Alexandra Manes

Um dos cenários que as novas Assembleias do país já nos vão habituando a assistir é o da leitura de declarações, ou realização de discursos sem nexo, base científica ou princípios democráticos. É lamentável assistir aos trabalhos, que ao longo dos últimos anos se tinham vindo a agravar, e que agora atingem proporções dignas de dias distópicos.

Os deputados da bancada mais extremada, ao coração da nova direita, pronunciam-se sobre assuntos que aparentemente desconhecem ou recorrem a um discurso repleto de incentivos ao ódio e à discriminação. É daqueles lugares que se espalha um sentimento de impunidade por toda a ala política da enfraquecida República, dando aos líderes dos restantes partidos do arco da governação uma carta branca para dizerem tudo o que sempre desejaram dizer.

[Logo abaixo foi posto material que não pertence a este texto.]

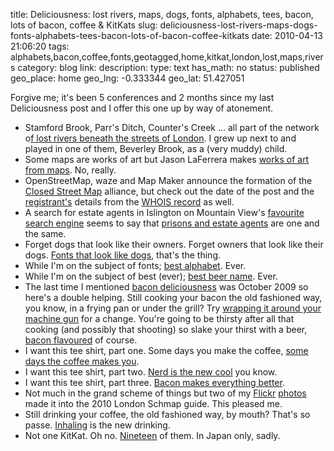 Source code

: title: Deliciousness: lost rivers, maps, dogs, fonts, alphabets, tees, bacon, lots of bacon, coffee & KitKats
slug: deliciousness-lost-rivers-maps-dogs-fonts-alphabets-tees-bacon-lots-of-bacon-coffee-kitkats
date: 2010-04-13 21:06:20
tags: alphabets,bacon,coffee,fonts,geotagged,home,kitkat,london,lost,maps,rivers
category: blog
link: 
description: 
type: text
has_math: no
status: published
geo_place: home
geo_lng: -0.333344
geo_lat: 51.427051

Forgive me; it's been 5 conferences and 2 months since my last Deliciousness post and I offer this one up by way of atonement.


* Stamford Brook, Parr's Ditch, Counter's Creek ... all part of the network o[f lost rivers beneath the streets of London](https://strangemaps.wordpress.com/2008/06/05/284-londons-lost-rivers/ "https://strangemaps.wordpress.com/2008/06/05/284-londons-lost-rivers/"). I grew up next to and played in one of them, Beverley Brook, as a (very muddy) child.
* Some maps are works of art but Jason LaFerrera makes [works of art from maps](https://www.boingboing.net/2010/04/11/wildlife-made-from-c.html "https://www.boingboing.net/2010/04/11/wildlife-made-from-c.html"). No, really.
* OpenStreetMap, waze and Map Maker announce the formation of the [Closed Street Map](https://www.closedstreetmap.org/ "https://www.closedstreetmap.org/") alliance, but check out the date of the post and the [registrant's](https://twitter.com/stevec "https://twitter.com/stevec") details from the [WHOIS record](https://www.whois.net/whois/closedstreetmap.org "https://www.whois.net/whois/closedstreetmap.org") as well.
* A search for estate agents in Islington on Mountain View's [favourite search engine](https://www.google.co.uk/ "https://www.google.co.uk/") seems to say that [prisons and estate agents](https://www.malcolmcoles.co.uk/blog/google-estate-agents-criminals/ "https://www.malcolmcoles.co.uk/blog/google-estate-agents-criminals/") are one and the same.
* Forget dogs that look like their owners. Forget owners that look like their dogs. [Fonts that look like dogs](https://laughingsquid.com/fonts-that-match-the-dog/ "https://laughingsquid.com/fonts-that-match-the-dog/"), that's the thing.
* While I'm on the subject of fonts; [best alphabet](https://unrealitymag.com/index.php/2010/03/25/the-most-badass-alphabet-ever/ "https://unrealitymag.com/index.php/2010/03/25/the-most-badass-alphabet-ever/"). Ever.
* While I'm on the subject of best (ever); [best beer name](https://www.spiegel.de/international/zeitgeist/0,1518,686305,00.html "https://www.spiegel.de/international/zeitgeist/0,1518,686305,00.html"). Ever.
* The last time I mentioned [bacon deliciousness](/2009/10/04/deliciousness-bacon-protect-and-survive-outing-the-paleotards-fake-carol-and-crop-circles/ "/2009/10/04/deliciousness-bacon-protect-and-survive-outing-the-paleotards-fake-carol-and-crop-circles/") was October 2009 so here's a double helping. Still cooking your bacon the old fashioned way, you know, in a frying pan or under the grill? Try [wrapping it around your machine gun](https://www.geekologie.com/2010/03/its_the_american_way_cooking_b.php "https://www.geekologie.com/2010/03/its_the_american_way_cooking_b.php") for a change. You're going to be thirsty after all that cooking (and possibly that shooting) so slake your thirst with a beer, [bacon flavoured](https://lukegregory.com/?p=326 "https://lukegregory.com/?p=326") of course.
* I want this tee shirt, part one. Some days you make the coffee, [some days the coffee makes you](https://sbdc.spreadshirt.com/some-days-A5775663/customize/color/120 "https://sbdc.spreadshirt.com/some-days-A5775663/customize/color/120").
* I want this tee shirt, part two. [Nerd is the new cool](https://www.jinx.com/trs/nerd_is_the_new_cool.html?catid=1&cs=19&csd=nerd+is+the+new+cool "https://www.jinx.com/trs/nerd_is_the_new_cool.html?catid=1&cs=19&csd=nerd+is+the+new+cool") you know.
* I want this tee shirt, part three. [Bacon makes everything better](https://www.snorgtees.com/baconmakeseverythingbetter-p-757.html?osCsid=64556bb789d5d09534852f68246c96a5 "https://www.snorgtees.com/baconmakeseverythingbetter-p-757.html?osCsid=64556bb789d5d09534852f68246c96a5").
* Not much in the grand scheme of things but two of my [Flickr](https://www.schmap.com/london/tours_tour2/#p=486&i=486_36.jpg "https://www.schmap.com/london/tours_tour2/#p=486&i=486_36.jpg") [photos](https://www.schmap.com/london/restaurants_japanese/#p=111&i=111_4.jpg "https://www.schmap.com/london/restaurants_japanese/#p=111&i=111_4.jpg") made it into the 2010 London Schmap guide. This pleased me.
* Still drinking your coffee, the old fashioned way, by mouth? That's so passe. [Inhaling](https://lukegregory.com/?p=311 "https://lukegregory.com/?p=311") is the new drinking.
* Not one KitKat. Oh no. [Nineteen](https://springwise.com/food_beverage/kitkat/?utm_source=feedburner&utm_medium=feed&utm_campaign=Feed%3A+springwise+%28Springwise%29 "https://springwise.com/food_beverage/kitkat/?utm_source=feedburner&utm_medium=feed&utm_campaign=Feed%3A+springwise+%28Springwise%29") of them. In Japan only, sadly.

As comunicações crescem no seu teor de raiva e manipulação. Qualquer oportunidade parece perfeita, para soltarem o eleitorado mais facilmente descontente, e empurrarem as pessoas contra os seus adversários parlamentares. A compaixão e o entendimento moral e democrático desaparecem, dando lugar a um espaço de desconfiança, em que momentos de boa relação institucional vão passando a estar em vias de extinção. Há bocas e interpelações que antigamente fariam corar a mais séria das pessoas capazes de pisar a democracia. Normalizou-se o discurso de tasca e o insulto barato, vindo de pessoas que representam o povo, mas que comportam como se estivessem no recreio.

Talvez fosse pedir muito que não fosse assim, mas não posso deixar de sublinhar o triste circo que se passou no parlamento açoriano, no plenário de junho.

Os grupos parlamentares da direita levantaram-se para, em uníssono, estarem contra um voto de saudação a Espanha, Noruega, Irlanda e Eslovénia, pelo seu reconhecimento da legitimidade do Estado da Palestina, apresentado pelo BE. Com a exceção do deputado do PPM-Açores, ausente daquela sessão, todos as outras pessoas que representam a direita foram coniventes com o ato de ignorar a catástrofe em curso naquele território.

Para justificação do voto contra (que lhes é legítimo) foram utilizados argumentos como “branqueamento”; “agenda política”; “Instrumentalização do parlamento açoriano”; e “pressão ao governo português”, revelando um enorme desconhecimento (ou recorrendo à memória seletiva) acerca dos milhões de pessoas que se têm manifestado mundialmente, e de onde não se excluem os Açores. Esqueceram-se, também, das cerca 37 mil mortes na Faixa de Gaza, maioritariamente civis, incluindo 13 mil crianças.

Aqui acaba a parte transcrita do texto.